• Exercise input:
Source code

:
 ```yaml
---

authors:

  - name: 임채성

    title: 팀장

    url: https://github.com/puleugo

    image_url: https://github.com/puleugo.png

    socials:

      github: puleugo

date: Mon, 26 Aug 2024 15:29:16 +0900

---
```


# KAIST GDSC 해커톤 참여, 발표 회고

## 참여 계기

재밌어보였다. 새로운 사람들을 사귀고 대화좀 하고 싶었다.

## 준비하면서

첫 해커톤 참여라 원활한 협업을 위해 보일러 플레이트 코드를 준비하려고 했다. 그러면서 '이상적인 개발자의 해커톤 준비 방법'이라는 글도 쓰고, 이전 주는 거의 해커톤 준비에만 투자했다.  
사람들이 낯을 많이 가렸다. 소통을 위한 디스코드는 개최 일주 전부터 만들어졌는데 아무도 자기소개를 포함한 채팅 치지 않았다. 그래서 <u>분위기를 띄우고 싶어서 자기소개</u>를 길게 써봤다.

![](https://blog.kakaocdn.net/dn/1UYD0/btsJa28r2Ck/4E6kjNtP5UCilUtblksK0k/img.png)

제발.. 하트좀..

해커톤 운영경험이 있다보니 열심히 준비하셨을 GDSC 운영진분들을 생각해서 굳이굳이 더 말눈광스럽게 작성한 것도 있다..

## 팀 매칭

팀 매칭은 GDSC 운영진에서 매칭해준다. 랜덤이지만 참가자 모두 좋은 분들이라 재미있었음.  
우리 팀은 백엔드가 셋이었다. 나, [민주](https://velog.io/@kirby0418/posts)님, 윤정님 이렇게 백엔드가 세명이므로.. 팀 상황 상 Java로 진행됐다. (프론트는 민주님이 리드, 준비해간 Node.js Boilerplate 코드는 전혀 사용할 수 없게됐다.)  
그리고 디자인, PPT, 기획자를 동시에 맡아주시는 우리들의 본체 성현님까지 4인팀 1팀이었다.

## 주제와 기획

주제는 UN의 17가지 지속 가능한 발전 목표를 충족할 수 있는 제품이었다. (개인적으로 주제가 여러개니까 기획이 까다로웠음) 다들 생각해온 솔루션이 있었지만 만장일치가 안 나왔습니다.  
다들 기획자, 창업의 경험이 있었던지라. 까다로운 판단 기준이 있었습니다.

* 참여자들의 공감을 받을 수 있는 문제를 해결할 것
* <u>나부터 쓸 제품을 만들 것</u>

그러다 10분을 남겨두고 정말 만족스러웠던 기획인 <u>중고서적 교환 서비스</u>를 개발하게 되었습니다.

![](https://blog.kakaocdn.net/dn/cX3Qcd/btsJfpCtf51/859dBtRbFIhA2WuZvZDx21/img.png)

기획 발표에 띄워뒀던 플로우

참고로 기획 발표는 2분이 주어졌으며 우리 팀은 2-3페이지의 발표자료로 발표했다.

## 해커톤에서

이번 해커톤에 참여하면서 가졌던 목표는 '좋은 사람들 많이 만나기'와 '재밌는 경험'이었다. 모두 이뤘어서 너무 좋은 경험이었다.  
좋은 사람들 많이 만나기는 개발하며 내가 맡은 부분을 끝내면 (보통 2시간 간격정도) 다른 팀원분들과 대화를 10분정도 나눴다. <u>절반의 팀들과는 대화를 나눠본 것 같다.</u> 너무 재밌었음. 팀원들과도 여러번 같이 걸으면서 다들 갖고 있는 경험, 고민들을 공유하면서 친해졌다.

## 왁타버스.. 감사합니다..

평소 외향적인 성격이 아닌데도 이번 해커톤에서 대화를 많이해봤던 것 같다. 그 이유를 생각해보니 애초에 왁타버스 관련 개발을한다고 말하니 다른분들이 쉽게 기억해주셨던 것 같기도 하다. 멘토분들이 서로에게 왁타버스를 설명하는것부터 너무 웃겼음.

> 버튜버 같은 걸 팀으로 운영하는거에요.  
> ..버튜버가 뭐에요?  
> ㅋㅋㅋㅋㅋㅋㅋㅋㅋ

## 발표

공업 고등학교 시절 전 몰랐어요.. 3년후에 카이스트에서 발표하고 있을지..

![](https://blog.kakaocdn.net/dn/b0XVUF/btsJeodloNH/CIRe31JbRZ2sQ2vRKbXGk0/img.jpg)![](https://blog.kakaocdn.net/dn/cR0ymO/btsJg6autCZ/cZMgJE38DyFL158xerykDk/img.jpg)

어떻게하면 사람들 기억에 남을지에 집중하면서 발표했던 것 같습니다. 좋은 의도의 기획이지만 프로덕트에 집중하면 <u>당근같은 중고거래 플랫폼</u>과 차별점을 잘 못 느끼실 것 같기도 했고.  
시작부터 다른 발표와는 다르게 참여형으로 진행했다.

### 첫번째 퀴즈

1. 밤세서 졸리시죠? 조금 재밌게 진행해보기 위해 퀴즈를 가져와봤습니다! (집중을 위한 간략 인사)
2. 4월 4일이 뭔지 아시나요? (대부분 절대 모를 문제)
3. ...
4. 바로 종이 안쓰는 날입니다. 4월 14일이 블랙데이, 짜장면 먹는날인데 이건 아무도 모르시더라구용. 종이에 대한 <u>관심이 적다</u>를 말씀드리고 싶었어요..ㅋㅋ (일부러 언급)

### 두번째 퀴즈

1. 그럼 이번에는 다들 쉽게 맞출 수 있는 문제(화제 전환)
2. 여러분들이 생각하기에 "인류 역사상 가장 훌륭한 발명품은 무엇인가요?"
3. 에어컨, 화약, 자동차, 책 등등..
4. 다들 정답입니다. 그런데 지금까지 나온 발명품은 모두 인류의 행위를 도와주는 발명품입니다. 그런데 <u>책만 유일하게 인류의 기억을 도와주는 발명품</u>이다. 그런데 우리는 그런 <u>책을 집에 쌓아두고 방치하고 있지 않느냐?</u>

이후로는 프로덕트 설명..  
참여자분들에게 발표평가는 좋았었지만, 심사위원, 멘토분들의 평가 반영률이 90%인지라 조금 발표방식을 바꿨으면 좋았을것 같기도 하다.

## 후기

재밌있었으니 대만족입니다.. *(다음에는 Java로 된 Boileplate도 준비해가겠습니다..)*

• Exercise: From the records above, extract exactly and only the lines that begin at the line with "재밌어보였다. 새로운 사람들을 사귀고 대화좀 하고 싶었다." and stop after the line with "팀 매칭은 GDSC 운영진에서".

• Result of this exercise:
재밌어보였다. 새로운 사람들을 사귀고 대화좀 하고 싶었다.

## 준비하면서

첫 해커톤 참여라 원활한 협업을 위해 보일러 플레이트 코드를 준비하려고 했다. 그러면서 '이상적인 개발자의 해커톤 준비 방법'이라는 글도 쓰고, 이전 주는 거의 해커톤 준비에만 투자했다.  
사람들이 낯을 많이 가렸다. 소통을 위한 디스코드는 개최 일주 전부터 만들어졌는데 아무도 자기소개를 포함한 채팅 치지 않았다. 그래서 <u>분위기를 띄우고 싶어서 자기소개</u>를 길게 써봤다.

![](https://blog.kakaocdn.net/dn/1UYD0/btsJa28r2Ck/4E6kjNtP5UCilUtblksK0k/img.png)

제발.. 하트좀..

해커톤 운영경험이 있다보니 열심히 준비하셨을 GDSC 운영진분들을 생각해서 굳이굳이 더 말눈광스럽게 작성한 것도 있다..

## 팀 매칭

팀 매칭은 GDSC 운영진에서 매칭해준다. 랜덤이지만 참가자 모두 좋은 분들이라 재미있었음.  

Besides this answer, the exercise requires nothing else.